When all of the varieties are unavailable for an item group, it is necessary to estimate the change in those prices for the item short-term relative. Standard international practice is to estimate the short-term change of an item index as the short-term change in the next higher-level group to which the item belongs. This short-term group relative is usually calculated as the ratio of the group index for the current month with the group index for the previous month, including only the items within the group having prices in both the current and the previous months. It can be equivalently derived as the cost-weighted average of the short term relatives for items having prices in both the current and previous months.

4. Calculation and data processing

a. Manual versus computerized computation

The availability of computer equipment and software is rapidly improving in most formerly centrally planned economies. Early Fund technical assistance teams encountered limited numbers of personal computers with limited capacity in processor performance, memory, disk drive storage, and speed. The model Fund compilation process therefore makes use of relatively plentiful field staff to compute the short-term price relative for each item on the item price collection form. The effect of this arrangement was to reduce the number of records to be processed by the central office by a factor of about six (the recommended number of price quotations per item) times the number of areas in which the item is priced, by comparison with central processing of the elementary price data. The software performing the calcualtions in the regional or national center, including the item index imputations as necessary, is based on Lotus or SuperCalc spreadsheets. Larger countries, such as the Russian Federation and Kazakhstan, have programmed parallel calculations using database software.

More recently the IMF Statistics Department, with the assistance of its Bureau of Computing Services, has undertaken the design and implemetation of a prototype price index calculator incorporating data entry and editing features, simplified new variety intorduction, and automated imputation of missing prices and item indices. Like the large transition countries, the software platform is a database rather than spreadsheet program. The reason a database approach was selected was primarily to facilitate management of the entire micro-database of collected prices on electronic media, rather than on paper forms. In most countries the number of prices reaches tens of thousands every month. The CPI in the Russian Federation is produced from over 900,000 price quotations per month with up to 50,000 records processed in each of 79 regional administrative centers. A second advantage of the database software platform is that it can be flexibly programmed to internalize the variety price imputation operation, minimizing computation errors, particularly in tracking the prices of seasonal varieties and items.

Both of these model software systems have been used to demonstrate the methodology and check calculations should the authorities prefer to develop their own approaches to calculation.
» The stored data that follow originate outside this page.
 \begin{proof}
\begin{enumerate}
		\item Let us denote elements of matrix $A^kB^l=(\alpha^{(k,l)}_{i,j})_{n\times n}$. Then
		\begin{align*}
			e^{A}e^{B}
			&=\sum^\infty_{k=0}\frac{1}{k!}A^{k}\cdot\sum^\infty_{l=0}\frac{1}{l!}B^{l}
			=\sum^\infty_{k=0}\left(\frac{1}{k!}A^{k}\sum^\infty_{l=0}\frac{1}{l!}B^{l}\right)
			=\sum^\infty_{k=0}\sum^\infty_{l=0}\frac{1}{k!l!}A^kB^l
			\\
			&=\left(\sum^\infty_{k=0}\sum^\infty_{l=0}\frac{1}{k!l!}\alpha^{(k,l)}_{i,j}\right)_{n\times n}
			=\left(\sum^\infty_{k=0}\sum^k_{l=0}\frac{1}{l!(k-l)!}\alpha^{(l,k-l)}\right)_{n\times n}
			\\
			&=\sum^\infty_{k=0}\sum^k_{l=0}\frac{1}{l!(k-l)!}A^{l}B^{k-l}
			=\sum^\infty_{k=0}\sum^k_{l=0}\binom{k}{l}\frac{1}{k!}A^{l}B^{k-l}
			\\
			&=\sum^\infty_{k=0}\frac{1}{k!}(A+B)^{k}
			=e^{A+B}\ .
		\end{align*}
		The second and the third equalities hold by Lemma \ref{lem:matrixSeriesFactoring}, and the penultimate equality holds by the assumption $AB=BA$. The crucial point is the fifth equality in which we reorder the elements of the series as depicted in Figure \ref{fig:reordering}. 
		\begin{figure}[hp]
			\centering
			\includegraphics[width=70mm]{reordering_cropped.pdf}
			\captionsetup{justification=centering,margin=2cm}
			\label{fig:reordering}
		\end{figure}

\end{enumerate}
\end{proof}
As such, they represent technical assistance tools for Fund staff, but do not represent a Fund-supported software standard in the sense, for example, of the United Nations Trade and Development Conference’s ASYCUDA system for processing customs data.
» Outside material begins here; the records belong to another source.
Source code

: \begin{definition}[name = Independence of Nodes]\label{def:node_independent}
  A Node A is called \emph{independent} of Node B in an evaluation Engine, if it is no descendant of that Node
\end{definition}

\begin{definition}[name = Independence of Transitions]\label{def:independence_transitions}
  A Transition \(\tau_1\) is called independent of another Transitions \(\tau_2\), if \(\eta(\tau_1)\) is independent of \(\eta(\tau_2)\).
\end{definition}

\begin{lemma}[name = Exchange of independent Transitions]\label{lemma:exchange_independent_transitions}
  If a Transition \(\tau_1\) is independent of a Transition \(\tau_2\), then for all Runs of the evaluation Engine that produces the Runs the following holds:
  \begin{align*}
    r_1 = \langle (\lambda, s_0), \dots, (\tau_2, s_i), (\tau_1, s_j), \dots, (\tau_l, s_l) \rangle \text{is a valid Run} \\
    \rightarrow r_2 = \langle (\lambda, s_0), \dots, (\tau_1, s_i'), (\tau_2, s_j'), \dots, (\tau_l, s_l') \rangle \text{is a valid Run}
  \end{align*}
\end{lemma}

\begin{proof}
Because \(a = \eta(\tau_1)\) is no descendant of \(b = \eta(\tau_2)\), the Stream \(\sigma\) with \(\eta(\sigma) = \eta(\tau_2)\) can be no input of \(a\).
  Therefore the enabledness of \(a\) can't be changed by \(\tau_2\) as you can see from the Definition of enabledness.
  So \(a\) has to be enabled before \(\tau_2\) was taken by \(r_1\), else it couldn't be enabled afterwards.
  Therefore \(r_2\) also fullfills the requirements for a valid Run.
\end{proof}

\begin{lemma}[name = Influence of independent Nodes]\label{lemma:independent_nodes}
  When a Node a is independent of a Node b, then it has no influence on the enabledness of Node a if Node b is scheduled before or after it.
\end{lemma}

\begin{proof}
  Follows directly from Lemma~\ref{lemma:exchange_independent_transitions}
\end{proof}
b. Division of tasks between national and regional offices

The degree of decentralization in the data processing task depends on a number of factors. Fund technical assistance work in the Baltic countries, the Russian Federation, and other countries of the former Soviet Union began in the early 1990s with the introduction of CPI methodology respecting international standards. The CPI received priority because it is the headline price indicator, covers the largest sector of expenditures in the economy and is used in part to assess the effectiveness of fiscal and monetary policy determined by the national authorities and monitored by the staff of the Fund.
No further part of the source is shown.